METHODOLOGY/PRINCIPAL FINDINGS: Study subjects were selected with the presence or absence of
gallstones confirmed by ultrasound and medical history. Genomic
DNA was obtained from blood leukocytes. Sequence analysis was performed of all six exonic and flanking regions as well as of 2,400 base pairs of the SLC10A2 promoter in a cohort of
gallstone carriers and control subjects from Stuttgart, Germany. Genotype frequencies of newly identified genetic variants (n = 6) and known single nucleotide polymorphisms (n = 24) were established using MALDI-TOF mass spectrometry. Six new genetic variants were found within the SLC10A2 gene. Although none of the variants was linked to
gallstone disease in the Stuttgart cohort overall, the minor allele of SNP rs9514089 was more prevalent in male non-obese
gallstone carriers (p = 0.06680, OR = 11.00). In a separate population from Aachen, Germany, the occurrence of rs9514089 was two-fold higher in
gallstone patients (22%) than in corresponding controls (11%) (p = 0.00995, OR = 2.19). In the pooled Aachen/Stuttgart cohort rs9514089 was highly significantly linked to
cholelithiasis (p = 0.00767, OR = 2.04). A more frequent occurrence was observed for male
gallstone carriers (22%) compared to controls (9%) (p = 0.01017, OR = 2.99), for the total normal weight group (p = 0.00754, OR = 2.90), and for male non-obese
gallstone patients (p = 0.01410, OR = 6.85).
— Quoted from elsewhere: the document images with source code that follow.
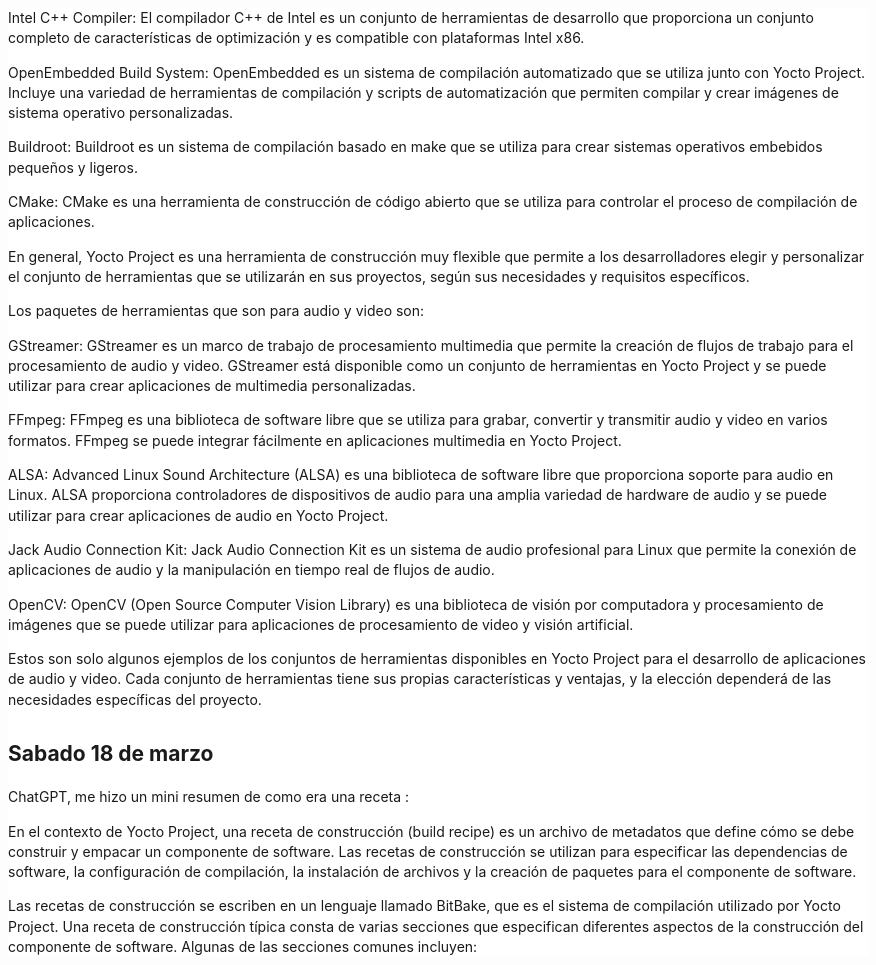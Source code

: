 Intel C++ Compiler: El compilador C++ de Intel es un conjunto de herramientas de desarrollo que proporciona un conjunto completo de características de optimización y es compatible con plataformas Intel x86.

OpenEmbedded Build System: OpenEmbedded es un sistema de compilación automatizado que se utiliza junto con Yocto Project. Incluye una variedad de herramientas de compilación y scripts de automatización que permiten compilar y crear imágenes de sistema operativo personalizadas.

Buildroot: Buildroot es un sistema de compilación basado en make que se utiliza para crear sistemas operativos embebidos pequeños y ligeros.

CMake: CMake es una herramienta de construcción de código abierto que se utiliza para controlar el proceso de compilación de aplicaciones.

En general, Yocto Project es una herramienta de construcción muy flexible que permite a los desarrolladores elegir y personalizar el conjunto de herramientas que se utilizarán en sus proyectos, según sus necesidades y requisitos específicos.
 
Los paquetes de herramientas que son para audio y video son:

GStreamer: GStreamer es un marco de trabajo de procesamiento multimedia que permite la creación de flujos de trabajo para el procesamiento de audio y video. GStreamer está disponible como un conjunto de herramientas en Yocto Project y se puede utilizar para crear aplicaciones de multimedia personalizadas.

FFmpeg: FFmpeg es una biblioteca de software libre que se utiliza para grabar, convertir y transmitir audio y video en varios formatos. FFmpeg se puede integrar fácilmente en aplicaciones multimedia en Yocto Project.

ALSA: Advanced Linux Sound Architecture (ALSA) es una biblioteca de software libre que proporciona soporte para audio en Linux. ALSA proporciona controladores de dispositivos de audio para una amplia variedad de hardware de audio y se puede utilizar para crear aplicaciones de audio en Yocto Project.

Jack Audio Connection Kit: Jack Audio Connection Kit es un sistema de audio profesional para Linux que permite la conexión de aplicaciones de audio y la manipulación en tiempo real de flujos de audio.

OpenCV: OpenCV (Open Source Computer Vision Library) es una biblioteca de visión por computadora y procesamiento de imágenes que se puede utilizar para aplicaciones de procesamiento de video y visión artificial.

Estos son solo algunos ejemplos de los conjuntos de herramientas disponibles en Yocto Project para el desarrollo de aplicaciones de audio y video. Cada conjunto de herramientas tiene sus propias características y ventajas, y la elección dependerá de las necesidades específicas del proyecto.
 

## Sabado 18 de marzo
 
 ChatGPT, me hizo un mini resumen de como era una receta :
 
En el contexto de Yocto Project, una receta de construcción (build recipe) es un archivo de metadatos que define cómo se debe construir y empacar un componente de software. Las recetas de construcción se utilizan para especificar las dependencias de software, la configuración de compilación, la instalación de archivos y la creación de paquetes para el componente de software.

Las recetas de construcción se escriben en un lenguaje llamado BitBake, que es el sistema de compilación utilizado por Yocto Project. Una receta de construcción típica consta de varias secciones que especifican diferentes aspectos de la construcción del componente de software. Algunas de las secciones comunes incluyen:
Moreover, for the minor allele of rs9514089 an association with low plasma
cholesterol levels was found especially in
gallstone carriers (p = 0.05).
CONCLUSIONS/SIGNIFICANCE: We have identified SLC10A2 as a novel susceptibility gene for
cholelithiasis in humans. Comprehensive statistical analysis provides strong evidence that rs9514089 is a genetic determinant especially in male non-obese
gallstone carriers. The minor allele of rs9514089 is related to differences in plasma
cholesterol levels among the subjects.